Pandit Minstrel and His Song, 1911

Krishna Boya Greb, Kashmiri Minstrel, 1911
(seems to be holding a ‘dutar’)

Although the singing traditions of Kashmir are usually associated with Kashmiri Muslims but around hundred years ago, a visitor to Kashmir could run into a thriving community of Pandit singers too.
Yet, the only documented record of them comes from a few pages in a work titled ‘Thirty Songs from the Panjab and Kashmir’ (1913) by Ratan Devi and Ananda Coomaraswamy. 
In 1911, while collecting Kashmiri songs in valley, they found that:
“Kashmiri Pandits are rarely musicians: those who are, claim to sing in many rags and talk boastfully of Kashmir as the original source of the music of Hindustan reckoning Kashmir another country, and not a part of India.
We heard three Pandit singers of some reputation, all old men. As accompaniment to the voice they use a small and rather toneless sitar. One also played on a zither (independently, not as an accompaniment), striking the many strings (tuned with much difficulty), with small wooden hammers held in both hands, making a sweet tinkling music. We were told that this Pandit was accustomed to sing to sick people, and even effect cures, but to our thinking, he sang no better than the others, that is, not very well. The so-called various rags sung by the Pandits are all very much alike, and musically distinctly uninteresting. The only song which seemed to us all worth recording was the following “Invocation to Ganesh” sung by Krishna Boya Greb, Pandit, son of Vasu Dev Boya Greb, to a sitar accompaniment. This very slow, rather hymn-like tune, if imagined to be sung in a rather nasal and drawling voice, will give a good idea of the general type of Pandit songs, expect as regards the words, which are exceptional. The curious actable staccato does not appear in any other Kashmiri song here recorded. 
Invocation to Ganesh
Tsara tsar chhuk parmisharo
Rachhtam pananen padan tal
Gaza-mokha balaptsandra lambo-dara
Venayeko boyinai jai
Hara-mokha darshun dittam ishara
Rachhtam pananen padan tal
Translation [one Pandit Samsara Chand helped with the text, but the translation are all mostly flawed]:
Thou art all that moves or moves not, Supreme Lord!

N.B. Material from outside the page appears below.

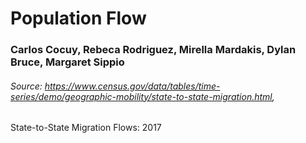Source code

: # Population Flow
### Carlos Cocuy, Rebeca Rodriguez, Mirella Mardakis, Dylan Bruce, Margaret Sippio

###### Source: https://www.census.gov/data/tables/time-series/demo/geographic-mobility/state-to-state-migration.html, 
State-to-State Migration Flows: 2017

The sole of Thy foot be my shelter!
Gaja-mukha, Bala-chandra, Lambo-dara,
Vinayaka, I cry Thee ‘Victory’!
In all wise show me They face, O Lord! 
The sole of Thy foot be my shelter!
Some other Pandit songs:
Love Song
As nai visiye myon hiu kas go
yas gau masvale gonde hawao
Zune dabi bhitui dari chhas thas gom
Zonamzi osh ma angan tsav
yar ne deshan volingi tsas gom
yas gau masvale gonde hawao
Do not mock, my friend (f.); had it befallen another like me,
That fair flower had been a plume in the wind!
As I sat on the moonlit balcony, he came to the door;
I learnt that my lover had come to my courtyard,
If I meet not my darling (m.) I shall suffer heart-pangs
That fair flower had been a plume in the wind!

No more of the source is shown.